I’ve been using Antares Auto-Tune software on tracks for years – NEVER in a “Cher / T-Pain” way..    only to nudge a note here or there, nothing you would ever notice (believe me, if you NOTICE tuning on a vocal or an instrument, it was badly done).   Antares never meant for it to be used as a vocoder –  it’s meant to be invisible.   Now their flagship product’s trade-name, which represents at least one patent, I’m sure,  is equated with a style of hiphop that’s jumped the shark, and their unrelated trade-name is taking abuse.   They need to change the name of the studio tool, and just let “Auto-Tune” be a a spin-off vocoder-type tool.

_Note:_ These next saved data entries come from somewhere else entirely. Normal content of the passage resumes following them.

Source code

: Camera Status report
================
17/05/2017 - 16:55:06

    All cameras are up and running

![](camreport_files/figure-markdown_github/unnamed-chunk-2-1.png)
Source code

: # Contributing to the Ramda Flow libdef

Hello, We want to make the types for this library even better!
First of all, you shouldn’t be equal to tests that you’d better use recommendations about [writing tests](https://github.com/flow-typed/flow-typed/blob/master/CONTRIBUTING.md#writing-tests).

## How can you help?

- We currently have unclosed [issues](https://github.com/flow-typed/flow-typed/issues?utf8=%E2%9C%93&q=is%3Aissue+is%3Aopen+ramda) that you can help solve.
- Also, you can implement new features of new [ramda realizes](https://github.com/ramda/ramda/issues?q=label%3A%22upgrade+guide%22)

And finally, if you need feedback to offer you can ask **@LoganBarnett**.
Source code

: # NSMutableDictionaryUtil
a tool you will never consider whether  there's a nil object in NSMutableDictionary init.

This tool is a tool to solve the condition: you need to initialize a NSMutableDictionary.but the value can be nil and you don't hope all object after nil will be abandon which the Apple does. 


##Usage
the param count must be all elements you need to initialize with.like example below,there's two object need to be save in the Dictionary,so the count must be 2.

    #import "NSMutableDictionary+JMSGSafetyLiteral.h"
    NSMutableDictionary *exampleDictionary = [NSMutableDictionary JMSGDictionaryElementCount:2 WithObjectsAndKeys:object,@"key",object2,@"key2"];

Antares should let the REAL  ‘Autotune’ die an ignominious death, let it burn like disco records in the night…   then rename it “AT-X1” or something and continue to develop it, and I’ll hide it in my plugins folder.

Hey, look, there’s a time and place for warts-and-all, but between 1st-take energy and re-take fatigue,  why not ever-so-gently finesse a bass note here, nudge a background-voc there,… NO one hears my subtle edits, I’m a f*cking tuning NINJA, you’d never know I was there… besides,  the deadline is next week, and those in-tune notes fit themselves in the mix effortlessly.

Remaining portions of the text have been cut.